Brown’s original action
Upon joining TGS in 2005, and as a condition of his employment with TGS, Brown entered into a confidentiality, non-competition, assignment, and notice agreement. The “confidentiality” provisions of the employment agreement barred Brown in perpetuity from disclosing or using “confidential information” for his own benefit or the benefit of any party other than TGS or a TGS client. The employment agreement contained, in addition to a number of restrictive covenants, an arbitration clause requiring that all disputes arising under or out of the agreement be resolved in “binding dispute resolution.” In 2015, Brown executed a “2014 bonus agreement” rewarding his performance for the previous year. The bonus agreement contained forfeiture provisions referencing the obligations set forth in the employment agreement, as well as a similar arbitration clause.

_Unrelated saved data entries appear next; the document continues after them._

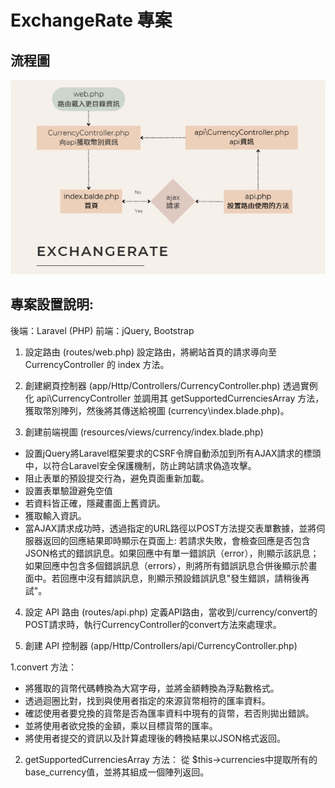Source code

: # ExchangeRate 專案

## 流程圖


![專案流程圖](./images/flowchart.png)



## 專案設置說明:

後端：Laravel (PHP)
前端：jQuery, Bootstrap

1. 設定路由 (routes/web.php)
設定路由，將網站首頁的請求導向至 CurrencyController 的 index 方法。

2. 創建網頁控制器 (app/Http/Controllers/CurrencyController.php)
透過實例化 api\CurrencyController 並調用其 getSupportedCurrenciesArray 方法，獲取幣別陣列，然後將其傳送給視圖 (currency\index.blade.php)。


3. 創建前端視圖 (resources/views/currency/index.blade.php)
* 設置jQuery將Laravel框架要求的CSRF令牌自動添加到所有AJAX請求的標頭中，以符合Laravel安全保護機制，防止跨站請求偽造攻擊。
* 阻止表單的預設提交行為，避免頁面重新加載。
* 設置表單驗證避免空值
* 若資料皆正確，隱藏畫面上舊資訊。
* 獲取輸入資訊。
* 當AJAX請求成功時，透過指定的URL路徑以POST方法提交表單數據，並將伺服器返回的回應結果即時顯示在頁面上:
若請求失敗，會檢查回應是否包含JSON格式的錯誤訊息。如果回應中有單一錯誤訊（error），則顯示該訊息；如果回應中包含多個錯誤訊息（errors），則將所有錯誤訊息合併後顯示於畫面中。若回應中沒有錯誤訊息，則顯示預設錯誤訊息"發生錯誤，請稍後再試"。

4. 設定 API 路由 (routes/api.php)
定義API路由，當收到/currency/convert的POST請求時，執行CurrencyController的convert方法來處理求。


5. 創建 API 控制器 (app/Http/Controllers/api/CurrencyController.php)

1.convert 方法：
* 將獲取的貨幣代碼轉換為大寫字母，並將金額轉換為浮點數格式。
* 透過迴圈比對，找到與使用者指定的來源貨幣相符的匯率資料。
* 確認使用者要兌換的貨幣是否為匯率資料中現有的貨幣，若否則拋出錯誤。
* 並將使用者欲兌換的金額，乘以目標貨幣的匯率。
* 將使用者提交的資訊以及計算處理後的轉換結果以JSON格式返回。
2. getSupportedCurrenciesArray 方法：
從 $this->currencies中提取所有的base_currency值，並將其組成一個陣列返回。







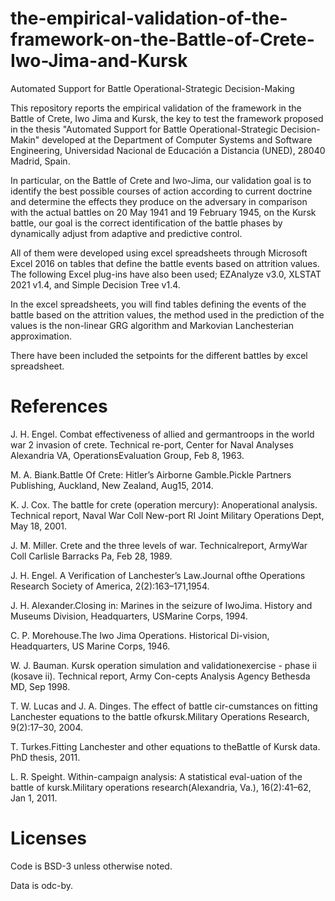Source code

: # the-empirical-validation-of-the-framework-on-the-Battle-of-Crete-Iwo-Jima-and-Kursk
Automated Support for Battle Operational-Strategic Decision-Making

This repository reports the empirical validation of the framework in the Battle of Crete, Iwo Jima and Kursk, the key to test the framework proposed in the thesis "Automated Support for Battle Operational-Strategic Decision-Makin" developed at the Department of Computer Systems and Software Engineering, Universidad Nacional de Educación a Distancia (UNED), 28040 Madrid, Spain.

In particular, on the Battle of Crete and Iwo-Jima, our validation goal is to identify the best possible courses of action according to current doctrine and determine the effects they produce on the adversary in comparison with the actual battles on 20 May 1941 and 19 February 1945, on the Kursk battle, our goal is the correct identification of the battle phases by dynamically adjust from adaptive and predictive control.

All of them were developed using excel spreadsheets through Microsoft Excel 2016 on tables that define the battle events based on attrition values. The following Excel plug-ins have also been used; EZAnalyze v3.0, XLSTAT 2021 v1.4, and Simple Decision Tree v1.4.

In the excel spreadsheets, you will find tables defining the events of the battle based on the attrition values, the method used in the prediction of the values is the non-linear GRG algorithm and Markovian Lanchesterian approximation.

There have been included the setpoints for the different battles by excel spreadsheet.

# References

J.  H.  Engel.    Combat  effectiveness  of  allied  and  germantroops  in  the  world  war  2  invasion  of  crete.   Technical  re-port, Center for Naval Analyses Alexandria VA, OperationsEvaluation Group, Feb 8, 1963.

M.  A.  Biank.Battle  Of  Crete:   Hitler’s  Airborne  Gamble.Pickle  Partners  Publishing,  Auckland,  New  Zealand,  Aug15, 2014.

K.  J.  Cox.   The  battle  for  crete  (operation  mercury):  Anoperational analysis. Technical report, Naval War Coll New-port RI Joint Military Operations Dept, May 18, 2001.

J. M. Miller.  Crete and the three levels of war.  Technicalreport, ArmyWar Coll Carlisle Barracks Pa, Feb 28, 1989.

J. H. Engel.  A Verification of Lanchester’s Law.Journal ofthe  Operations  Research  Society  of  America,  2(2):163–171,1954.

J. H. Alexander.Closing in:  Marines in the seizure of IwoJima.   History  and  Museums  Division,  Headquarters,  USMarine Corps, 1994.

C. P. Morehouse.The Iwo Jima Operations.  Historical Di-vision, Headquarters, US Marine Corps, 1946.

W. J. Bauman.  Kursk operation simulation and validationexercise - phase ii (kosave ii).  Technical report, Army Con-cepts Analysis Agency Bethesda MD, Sep 1998.

T.  W.  Lucas  and  J.  A.  Dinges.   The  effect  of  battle  cir-cumstances on fitting Lanchester equations to the battle ofkursk.Military Operations Research, 9(2):17–30, 2004.

T.  Turkes.Fitting  Lanchester  and  other  equations  to  theBattle of Kursk data.  PhD thesis, 2011.

L. R. Speight. Within-campaign analysis:  A statistical eval-uation of the battle of kursk.Military  operations  research(Alexandria, Va.), 16(2):41–62, Jan 1, 2011.
# Licenses
Code is BSD-3 unless otherwise noted.

Data is odc-by.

Brown was terminated without cause in 2016. The parties were unable to agree on the terms of a separation agreement, but the termination was listed as “without cause” to allow Brown to receive two bonus payments he had earned but not yet received. Months later, Brown filed a complaint against TGS, asserting claims for declaratory relief, injunctive relief, and reformation of the arbitrator-selection process in the employment agreement. More specifically, Brown sought a declaration that he could compete with TGS without risking a claim for breach of the employment agreement or jeopardizing his two deferred bonuses, and an injunction against enforcement of the non-competition provisions. Brown subsequently filed a petition to compel arbitration, with the draft separation agreement attached as an exhibit.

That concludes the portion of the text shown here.